Regarding the impact on the exchange rate, if the USD interest rate decreases, holding this currency will be less profitable and this can lead to a tendency for other currencies to increase compared to the USD, especially in the US. Asia. The Japanese Yen surpassed its highest level since August and continues to rise, and the Korean Won and Malaysian Ringget are also on an upward trend.

Exchange rates fell sharply at the weekend

Central exchange rates and at commercial banks increased slightly during weekdays, but then adjusted to decrease sharply on Friday of the weekend.

The central exchange rate announced by the State Bank on Monday morning at the beginning of the week was 23,932 VND/USD, then increased to 23,954 VND/USD on Wednesday. However, the State Bank of Vietnam sharply reduced the central exchange rate on Friday to only 23,882 VND/USD, thereby reducing the central exchange rate at the weekend by 50 VND per USD compared to Monday.

Meanwhile, the USD exchange rate announced by Vietcombank also had similar developments, opening the new week with the listed selling price at this bank being 24,400 VND/USD, after a number of increasing sessions, it turned down again today. Friday it dropped to only 24,390 VND/USD.

International monetary market developments show that the DXY index measuring the strength of the USD continues to weaken, falling to just over 102 points. This development is due to forecasts of falling interest rates in the US in 2024, which could reduce the value of the USD compared to other currencies.

Interest rates continue to be a concern both in domestic and foreign markets
USD depreciation makes gold more expensive compared to this currency. Photo: TL

Gold prices decreased in the middle of the week but increased at the end of the week

Gold prices decreased at some points in the middle of the week, however, this precious metal turned to increase strongly again at the end of the week.

Opening the week on Monday, December 11, SJC 9999 gold price was recorded at 72.8 million VND/tael purchased and 73.82 million VND/tael sold. After that, this precious metal adjusted down to only 72.5 million VND/tael purchased and 73.52 million VND/tael sold.

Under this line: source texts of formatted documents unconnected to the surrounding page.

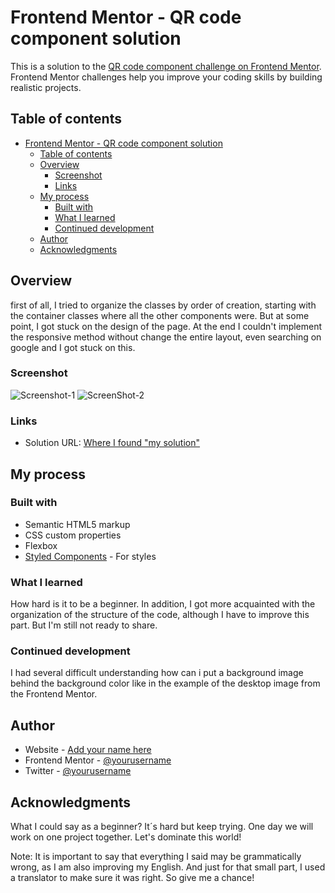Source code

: # Frontend Mentor - QR code component solution

This is a solution to the [QR code component challenge on Frontend Mentor](https://www.frontendmentor.io/challenges/qr-code-component-iux_sIO_H). Frontend Mentor challenges help you improve your coding skills by building realistic projects. 

## Table of contents

- [Frontend Mentor - QR code component solution](#frontend-mentor---qr-code-component-solution)
  - [Table of contents](#table-of-contents)
  - [Overview](#overview)
    - [Screenshot](#screenshot)
    - [Links](#links)
  - [My process](#my-process)
    - [Built with](#built-with)
    - [What I learned](#what-i-learned)
    - [Continued development](#continued-development)
  - [Author](#author)
  - [Acknowledgments](#acknowledgments)


## Overview

first of all, I tried to organize the classes by order of creation, starting with the container classes where all the other components were. But at some point, I got stuck on the design of the page. At the end I couldn't implement the responsive method without change the entire layout, even searching on google and I got stuck on this. 

### Screenshot

![Screenshot-1](img/Screenshot%201.jpg)
![ScreenShot-2](img/Screenshot%202.jpg)



### Links

- Solution URL: [Where I found "my solution"](https://youtu.be/7-orzsht98k)


## My process

### Built with

- Semantic HTML5 markup
- CSS custom properties
- Flexbox
- [Styled Components](https://styled-components.com/) - For styles


### What I learned

How hard is it to be a beginner. In addition, I got more acquainted with the organization of the structure of the code, although I have to improve this part. 
But I'm still not ready to share. 



### Continued development

I had several difficult understanding how can i put a background image behind the background color like in the example of the desktop image
from the Frontend Mentor. 





## Author

- Website - [Add your name here](https://www.your-site.com)
- Frontend Mentor - [@yourusername](https://www.frontendmentor.io/profile/yourusername)
- Twitter - [@yourusername](https://www.twitter.com/yourusername)


## Acknowledgments
What I could say as a beginner? It´s hard but keep trying. One day we will work on one project together. Let's dominate this world!

Note: It is important to say that everything I said may be grammatically wrong, as I am also improving my English. And just for that small part, I used a translator to make sure it was right. So give me a chance!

However, the gold atmosphere heated up again at the weekend and accordingly, the price of SJC 9999 gold on Friday last week increased to 73.3 million VND/tael purchased and 74.32 million VND/tael. sold out. The price level on the weekend accordingly increased by more than 500 thousand VND per tael compared to the beginning of the week.

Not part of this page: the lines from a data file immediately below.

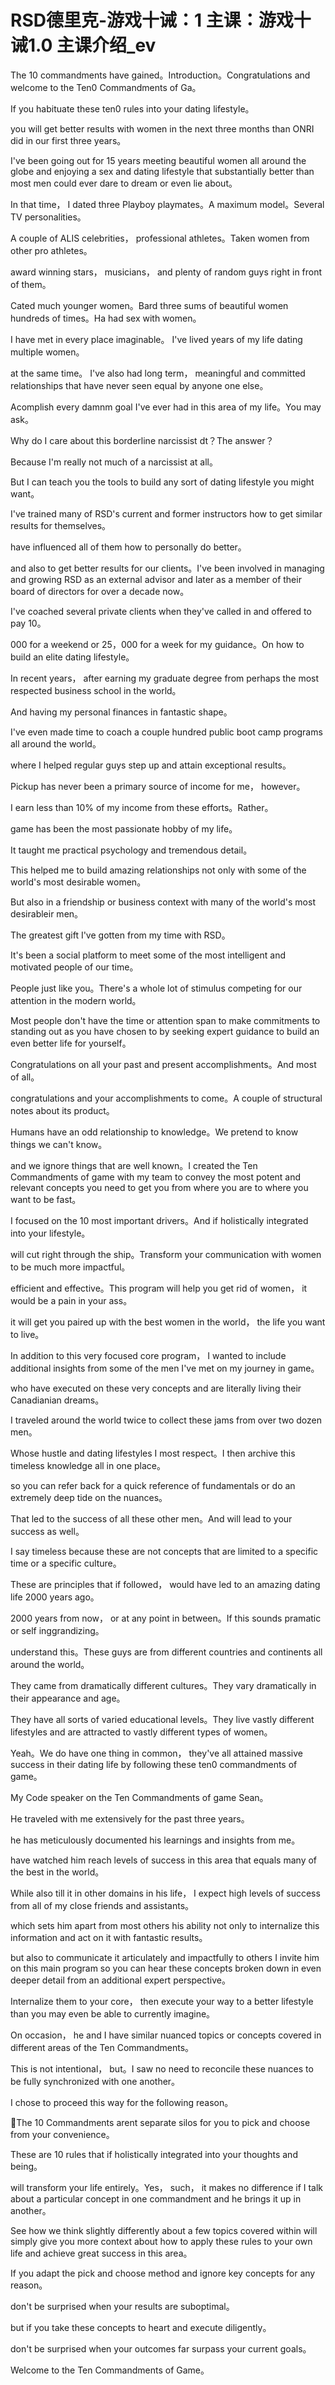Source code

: # RSD德里克-游戏十诫：1 主课：游戏十诫1.0 主课介绍_ev

The 10 commandments have gained。Introduction。Congratulations and welcome to the Ten0 Commandments of Ga。

If you habituate these  ten0 rules into your dating lifestyle。

 you will get better results with women in the next three months than ONRI did in our first three years。

I've been going out for 15 years meeting beautiful women all around the globe and enjoying a sex and dating lifestyle that substantially better than most men could ever dare to dream or even lie about。

In that time， I dated three Playboy playmates。A maximum model。Several TV personalities。

A couple of ALIS celebrities， professional athletes。Taken women from other pro athletes。

 award winning stars， musicians， and plenty of random guys right in front of them。

Cated much younger women。Bard three sums of beautiful women hundreds of times。Ha had sex with women。

 I have met in every place imaginable。 I've lived years of my life dating multiple women。

 at the same time。 I've also had long term， meaningful and committed relationships that have never seen equal by anyone one else。

Acomplish every damnm goal I've ever had in this area of my life。You may ask。

Why do I care about this borderline narcissist dt？The answer？

Because I'm really not much of a narcissist at all。

But I can teach you the tools to build any sort of dating lifestyle you might want。

I've trained many of RSD's current and former instructors how to get similar results for themselves。

 have influenced all of them how to personally do better。

 and also to get better results for our clients。I've been involved in managing and growing RSD as an external advisor and later as a member of their board of directors for over a decade now。

I've coached several private clients when they've called in and offered to pay 10。

000 for a weekend or 25，000 for a week for my guidance。On how to build an elite dating lifestyle。

In recent years， after earning my graduate degree from perhaps the most respected business school in the world。

And having my personal finances in fantastic shape。

 I've even made time to coach a couple hundred public boot camp programs all around the world。

 where I helped regular guys step up and attain exceptional results。

Pickup has never been a primary source of income for me， however。

 I earn less than 10% of my income from these efforts。Rather。

 game has been the most passionate hobby of my life。

It taught me practical psychology and tremendous detail。

This helped me to build amazing relationships not only with some of the world's most desirable women。

But also in a friendship or business context with many of the world's most desirableir men。

The greatest gift I've gotten from my time with RSD。

It's been a social platform to meet some of the most intelligent and motivated people of our time。

People just like you。There's a whole lot of stimulus competing for our attention in the modern world。

Most people don't have the time or attention span to make commitments to standing out as you have chosen to by seeking expert guidance to build an even better life for yourself。

Congratulations on all your past and present accomplishments。And most of all。

 congratulations and your accomplishments to come。A couple of structural notes about its product。

Humans have an odd relationship to knowledge。We pretend to know things we can't know。

 and we ignore things that are well known。I created the  Ten Commandments of game with my team to convey the most potent and relevant concepts you need to get you from where you are to where you want to be fast。

I focused on the 10 most important drivers。And if holistically integrated into your lifestyle。

 will cut right through the ship。Transform your communication with women to be much more impactful。

 efficient and effective。This program will help you get rid of women， it would be a pain in your ass。

 it will get you paired up with the best women in the world， the life you want to live。

In addition to this very focused core program， I wanted to include additional insights from some of the men I've met on my journey in game。

 who have executed on these very concepts and are literally living their Canadianian dreams。

I traveled around the world twice to collect these jams from over two dozen men。

Whose hustle and dating lifestyles I most respect。I then archive this timeless knowledge all in one place。

 so you can refer back for a quick reference of fundamentals or do an extremely deep tide on the nuances。

That led to the success of all these other men。And will lead to your success as well。

I say timeless because these are not concepts that are limited to a specific time or a specific culture。

These are principles that if followed， would have led to an amazing dating life 2000 years ago。

2000 years from now， or at any point in between。If this sounds pramatic or self inggrandizing。

 understand this。These guys are from different countries and continents all around the world。

They came from dramatically different cultures。They vary dramatically in their appearance and age。

They have all sorts of varied educational levels。They live vastly different lifestyles and are attracted to vastly different types of women。

Yeah。We do have one thing in common， they've all attained massive success in their dating life by following these  ten0 commandments of game。

My Code speaker on the Ten Commandments of game Sean。

He traveled with me extensively for the past three years。

 he has meticulously documented his learnings and insights from me。

 have watched him reach levels of success in this area that equals many of the best in the world。

While also till it in other domains in his life， I expect high levels of success from all of my close friends and assistants。

 which sets him apart from most others his ability not only to internalize this information and act on it with fantastic results。

 but also to communicate it articulately and impactfully to others I invite him on this main program so you can hear these concepts broken down in even deeper detail from an additional expert perspective。

Internalize them to your core， then execute your way to a better lifestyle than you may even be able to currently imagine。

On occasion， he and I have similar nuanced topics or concepts covered in different areas of the Ten Commandments。

This is not intentional， but。I saw no need to reconcile these nuances to be fully synchronized with one another。

I chose to proceed this way for the following reason。

🎼The 10 Commandments arent separate silos for you to pick and choose from your convenience。

These are 10 rules that if holistically integrated into your thoughts and being。

 will transform your life entirely。Yes， such， it makes no difference if I talk about a particular concept in one commandment and he brings it up in another。

 See how we think slightly differently about a few topics covered within will simply give you more context about how to apply these rules to your own life and achieve great success in this area。

If you adapt the pick and choose method and ignore key concepts for any reason。

 don't be surprised when your results are suboptimal。

 but if you take these concepts to heart and execute diligently。

 don't be surprised when your outcomes far surpass your current goals。

Welcome to the Ten Commandments of Game。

Domestic gold price movements were quite in sync with world gold prices last week. On Monday, the world gold price traded at 2,003.1 USD/oz, then sometimes dropped to about 1,987 USD/ounce. However, the gold price then rebounded to 2,035.8 USD/ounce.

New expectations about interest rates are still considered a factor affecting gold prices, because when interest rates decrease, investors will be able to look to hold more gold. Furthermore, falling USD prices also make gold more valuable when compared to this currency because gold is often quoted in USD.

The timing of the FED’s interest rate cut is still uncertain

Even before this month’s policy meeting, most investors believed that the FED had completed its interest rate hike cycle. This agency raised interest rates a total of 11 times since last year, bringing operating interest rates to the highest level in more than 22 years. However, investors still do not know exactly which month the FED will loosen monetary policy next year.